Heat extraction from an enhanced geothermal system seems simple but is a complicated process. The EGS usually consists of two wells spaced sufficiently apart and connected by several flow paths or fractures. To ensure the system is operated at its highest potential, all the fractures must be utilized efficiently. But this poses a challenge as the fluid always chooses the path of least resistance which leads to uneven flow distribution in all the fractures. This study focuses on the key parameters that would optimize the well designs, allowing to develop a system with the least number of moving parts installed underground to give the desired flow distribution. An analytical model is developed based the Kirchhoff's voltage law to calculate the pressure drops between any two points. An initial flowrate is fed into the model, and depending on the flow rates and conduit size, the model uses different fluid flow and frictional loss equations to calculate the pressure drop at each node. Then the model calculates the new flowrate by solving the set if equations implicitly, for the next timestep. This process is continued until convergence is achieved.

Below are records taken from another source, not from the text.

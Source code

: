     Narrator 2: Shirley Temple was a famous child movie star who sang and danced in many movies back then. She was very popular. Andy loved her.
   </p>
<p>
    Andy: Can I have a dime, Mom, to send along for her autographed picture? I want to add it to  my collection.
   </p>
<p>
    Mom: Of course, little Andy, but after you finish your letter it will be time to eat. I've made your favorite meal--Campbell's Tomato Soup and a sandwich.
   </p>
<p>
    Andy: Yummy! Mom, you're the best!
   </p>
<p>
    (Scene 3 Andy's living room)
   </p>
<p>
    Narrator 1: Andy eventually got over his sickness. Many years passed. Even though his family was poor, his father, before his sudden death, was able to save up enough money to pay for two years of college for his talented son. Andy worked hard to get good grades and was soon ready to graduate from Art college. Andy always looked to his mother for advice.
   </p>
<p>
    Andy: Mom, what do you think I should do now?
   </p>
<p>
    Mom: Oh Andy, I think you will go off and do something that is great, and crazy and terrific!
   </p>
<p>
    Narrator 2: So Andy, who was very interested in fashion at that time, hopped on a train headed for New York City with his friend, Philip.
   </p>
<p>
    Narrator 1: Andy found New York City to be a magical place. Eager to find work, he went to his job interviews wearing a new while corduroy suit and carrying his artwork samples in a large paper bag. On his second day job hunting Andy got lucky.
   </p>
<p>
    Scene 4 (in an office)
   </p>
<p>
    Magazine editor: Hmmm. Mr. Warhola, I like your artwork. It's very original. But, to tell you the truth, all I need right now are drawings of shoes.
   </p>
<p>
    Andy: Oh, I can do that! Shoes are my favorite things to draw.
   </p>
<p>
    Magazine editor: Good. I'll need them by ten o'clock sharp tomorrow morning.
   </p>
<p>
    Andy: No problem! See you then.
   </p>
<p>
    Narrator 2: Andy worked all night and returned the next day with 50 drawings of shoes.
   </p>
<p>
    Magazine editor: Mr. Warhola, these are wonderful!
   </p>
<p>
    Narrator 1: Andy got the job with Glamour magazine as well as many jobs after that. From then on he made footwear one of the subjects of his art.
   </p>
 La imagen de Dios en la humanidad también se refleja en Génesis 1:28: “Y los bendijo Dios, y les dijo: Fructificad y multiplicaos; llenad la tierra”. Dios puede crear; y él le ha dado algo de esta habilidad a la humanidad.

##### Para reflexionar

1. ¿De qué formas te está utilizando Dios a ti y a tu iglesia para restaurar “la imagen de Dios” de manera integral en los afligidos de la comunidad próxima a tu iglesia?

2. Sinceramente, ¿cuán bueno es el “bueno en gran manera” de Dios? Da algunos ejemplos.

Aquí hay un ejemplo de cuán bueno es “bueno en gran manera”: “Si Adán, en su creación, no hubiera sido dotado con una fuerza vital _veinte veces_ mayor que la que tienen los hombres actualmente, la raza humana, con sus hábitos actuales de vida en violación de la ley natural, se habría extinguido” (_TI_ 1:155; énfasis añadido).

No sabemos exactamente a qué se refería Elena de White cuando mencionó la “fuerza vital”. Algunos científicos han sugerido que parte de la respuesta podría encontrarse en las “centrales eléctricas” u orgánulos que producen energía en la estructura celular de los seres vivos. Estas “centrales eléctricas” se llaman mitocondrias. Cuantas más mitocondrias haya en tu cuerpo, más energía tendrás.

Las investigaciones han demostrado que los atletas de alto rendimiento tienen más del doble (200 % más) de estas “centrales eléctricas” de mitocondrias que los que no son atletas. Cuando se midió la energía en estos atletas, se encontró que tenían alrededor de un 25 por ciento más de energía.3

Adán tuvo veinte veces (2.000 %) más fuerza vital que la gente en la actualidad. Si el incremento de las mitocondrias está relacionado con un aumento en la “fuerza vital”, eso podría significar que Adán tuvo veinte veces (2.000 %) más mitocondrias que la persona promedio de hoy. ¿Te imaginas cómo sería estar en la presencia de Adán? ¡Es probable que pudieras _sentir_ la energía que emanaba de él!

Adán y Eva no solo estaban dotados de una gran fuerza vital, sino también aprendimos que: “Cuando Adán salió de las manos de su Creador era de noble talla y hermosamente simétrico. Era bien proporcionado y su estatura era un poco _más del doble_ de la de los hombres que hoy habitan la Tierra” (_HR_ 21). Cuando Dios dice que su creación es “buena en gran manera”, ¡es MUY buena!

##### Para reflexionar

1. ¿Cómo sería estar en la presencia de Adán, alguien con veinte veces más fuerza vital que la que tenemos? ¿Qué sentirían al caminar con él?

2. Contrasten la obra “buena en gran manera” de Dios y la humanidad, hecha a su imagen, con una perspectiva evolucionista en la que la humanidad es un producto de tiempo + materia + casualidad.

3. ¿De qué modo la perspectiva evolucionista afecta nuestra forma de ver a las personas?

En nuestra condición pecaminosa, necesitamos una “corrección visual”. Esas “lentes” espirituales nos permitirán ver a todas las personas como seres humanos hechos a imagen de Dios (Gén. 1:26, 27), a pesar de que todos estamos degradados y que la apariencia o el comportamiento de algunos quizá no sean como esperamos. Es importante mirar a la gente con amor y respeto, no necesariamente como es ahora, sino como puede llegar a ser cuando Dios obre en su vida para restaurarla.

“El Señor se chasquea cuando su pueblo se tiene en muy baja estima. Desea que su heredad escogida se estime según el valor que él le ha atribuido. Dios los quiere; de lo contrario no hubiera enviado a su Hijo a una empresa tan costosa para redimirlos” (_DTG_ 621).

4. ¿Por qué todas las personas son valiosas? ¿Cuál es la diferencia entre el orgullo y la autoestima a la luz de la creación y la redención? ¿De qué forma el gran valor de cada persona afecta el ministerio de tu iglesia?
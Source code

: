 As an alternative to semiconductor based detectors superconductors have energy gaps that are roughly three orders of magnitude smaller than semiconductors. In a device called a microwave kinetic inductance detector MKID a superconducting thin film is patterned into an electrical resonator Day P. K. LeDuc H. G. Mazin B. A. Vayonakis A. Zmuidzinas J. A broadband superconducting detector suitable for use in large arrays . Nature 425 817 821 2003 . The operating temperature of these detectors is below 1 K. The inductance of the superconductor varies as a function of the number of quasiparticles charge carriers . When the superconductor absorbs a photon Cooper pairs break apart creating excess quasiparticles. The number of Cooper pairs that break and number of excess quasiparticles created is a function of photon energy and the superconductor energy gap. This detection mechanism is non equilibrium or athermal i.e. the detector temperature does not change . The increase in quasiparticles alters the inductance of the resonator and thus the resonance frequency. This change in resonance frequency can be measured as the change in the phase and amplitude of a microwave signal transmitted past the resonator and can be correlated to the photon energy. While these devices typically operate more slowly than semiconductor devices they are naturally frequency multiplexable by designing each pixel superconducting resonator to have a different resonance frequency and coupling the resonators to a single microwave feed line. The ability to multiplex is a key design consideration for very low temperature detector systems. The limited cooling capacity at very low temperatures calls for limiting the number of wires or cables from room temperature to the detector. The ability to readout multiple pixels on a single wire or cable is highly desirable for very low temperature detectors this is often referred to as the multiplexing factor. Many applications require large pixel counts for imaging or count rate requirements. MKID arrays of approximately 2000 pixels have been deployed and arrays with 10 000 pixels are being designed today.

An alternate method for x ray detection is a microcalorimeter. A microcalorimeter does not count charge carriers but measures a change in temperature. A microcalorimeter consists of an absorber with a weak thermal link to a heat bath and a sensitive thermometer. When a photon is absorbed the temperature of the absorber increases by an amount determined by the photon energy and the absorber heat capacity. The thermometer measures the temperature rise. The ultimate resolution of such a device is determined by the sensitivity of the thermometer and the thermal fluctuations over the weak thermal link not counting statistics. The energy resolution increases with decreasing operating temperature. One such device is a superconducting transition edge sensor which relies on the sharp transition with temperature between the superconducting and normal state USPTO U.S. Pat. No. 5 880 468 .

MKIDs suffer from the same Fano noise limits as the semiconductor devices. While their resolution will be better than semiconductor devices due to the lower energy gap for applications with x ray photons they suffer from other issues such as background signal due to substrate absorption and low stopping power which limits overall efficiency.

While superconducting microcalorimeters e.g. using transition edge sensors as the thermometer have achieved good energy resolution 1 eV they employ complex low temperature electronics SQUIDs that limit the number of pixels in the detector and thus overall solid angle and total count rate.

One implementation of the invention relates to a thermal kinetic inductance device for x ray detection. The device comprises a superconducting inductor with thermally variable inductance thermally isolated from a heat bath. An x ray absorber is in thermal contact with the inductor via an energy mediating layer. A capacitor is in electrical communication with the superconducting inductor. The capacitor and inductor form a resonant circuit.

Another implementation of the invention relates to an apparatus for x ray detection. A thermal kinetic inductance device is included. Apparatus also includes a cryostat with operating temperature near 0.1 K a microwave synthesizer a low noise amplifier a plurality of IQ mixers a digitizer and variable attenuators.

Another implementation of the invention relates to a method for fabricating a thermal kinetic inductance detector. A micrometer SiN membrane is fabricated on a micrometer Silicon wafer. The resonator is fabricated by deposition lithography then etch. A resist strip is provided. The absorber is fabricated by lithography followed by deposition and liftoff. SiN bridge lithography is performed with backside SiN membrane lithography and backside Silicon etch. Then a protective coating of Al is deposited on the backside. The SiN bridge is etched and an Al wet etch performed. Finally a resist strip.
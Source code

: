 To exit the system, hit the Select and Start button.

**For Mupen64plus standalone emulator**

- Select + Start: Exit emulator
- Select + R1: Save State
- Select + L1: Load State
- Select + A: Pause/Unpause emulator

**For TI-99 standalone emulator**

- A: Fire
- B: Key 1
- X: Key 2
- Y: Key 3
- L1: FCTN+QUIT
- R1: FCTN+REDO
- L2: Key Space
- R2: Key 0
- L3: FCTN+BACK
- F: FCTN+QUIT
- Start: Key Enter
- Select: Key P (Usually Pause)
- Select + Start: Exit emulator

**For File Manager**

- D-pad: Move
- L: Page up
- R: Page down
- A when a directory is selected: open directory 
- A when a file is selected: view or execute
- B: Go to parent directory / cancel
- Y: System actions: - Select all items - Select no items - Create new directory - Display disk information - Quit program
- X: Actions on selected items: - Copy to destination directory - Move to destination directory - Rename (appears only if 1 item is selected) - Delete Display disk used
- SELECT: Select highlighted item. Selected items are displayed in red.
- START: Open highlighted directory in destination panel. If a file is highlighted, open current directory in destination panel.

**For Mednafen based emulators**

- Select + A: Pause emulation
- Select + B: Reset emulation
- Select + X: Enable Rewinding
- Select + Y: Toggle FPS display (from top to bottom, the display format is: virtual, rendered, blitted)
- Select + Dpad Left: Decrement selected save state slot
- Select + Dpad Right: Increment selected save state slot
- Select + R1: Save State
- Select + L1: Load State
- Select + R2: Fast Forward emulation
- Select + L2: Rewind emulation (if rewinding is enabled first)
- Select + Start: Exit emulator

1. Fluid flows from high pressure zone to low pressure zone.
   
2. Gravity is not included.
   
3. Constant density and viscosity is used (Isothermal).
   
4. Fractures are rectangular and Darcy's law used to solve for pressure drop.
   
5. Frictional pressure drop is calculated using various flow equations depending on the Reynolds number.
   
6. All the fractures are identical and have same width (calculated using cubic law).
   

1. Download both the files and make sure they are in the same folder.
2. Open the files in Jupyter Lab
3. Add path(windows or macOS) to save the output.
4. Input all the parameters the Fracture, Pipe (wellbore) and Perforations (all the values in SI units).
5. All variables are initalized
6. Input flowrate and injection pressure
7. CONTROL variables would help to run a specific scenario.
    7.1.  Turn on pressure drop in Wells
      7.1.1.  If 1, the pressure drop in the Injection well is on.
      7.1.2.  If 1, the pressure drop in the Production well is on.
    7.2.  Activate Perforations
      7.2.1.  If 0, Production perforation pressure drop is zero.
      7.2.2.  If 0, Injection perforation pressure drop is zero.
    7.3.  Permeability of Fracture
      7.3.1.  If 0, All fractures have same permeability.
      7.3.2.  If 1, The permeability values are assigned at random with respect to the base value.
                The permeabilities are assigned at random using two random values. The first value is the base and the second is the magnitude.
                Permeability=var1*BasePermeability*(10^var2)
      9.3.3.  If 2, Option to input custom permeability values.
                Input custom values for all the fractures.
    7.4.  Well Orientations
      7.4.1.  If 1, The wells are Parallel
      7.4.2.  If 2, The wells are Anti-Parallel
      7.4.3.  If 3, The wells are Non-Parallel
        7.4.3.1.  Input the Difference between first and last fracture
    7.5. Adaptive Perforations (This is still in the test phase and not fully developed)
      7.5.1.  If 0, Adaptive Perforations are turned off
      7.5.2.  If 1, Adaptive Perforations are turned on
      7.5.3.  If 2, Custom input for Perforations
 8. The setup of control variables would give the output for the desired scenario.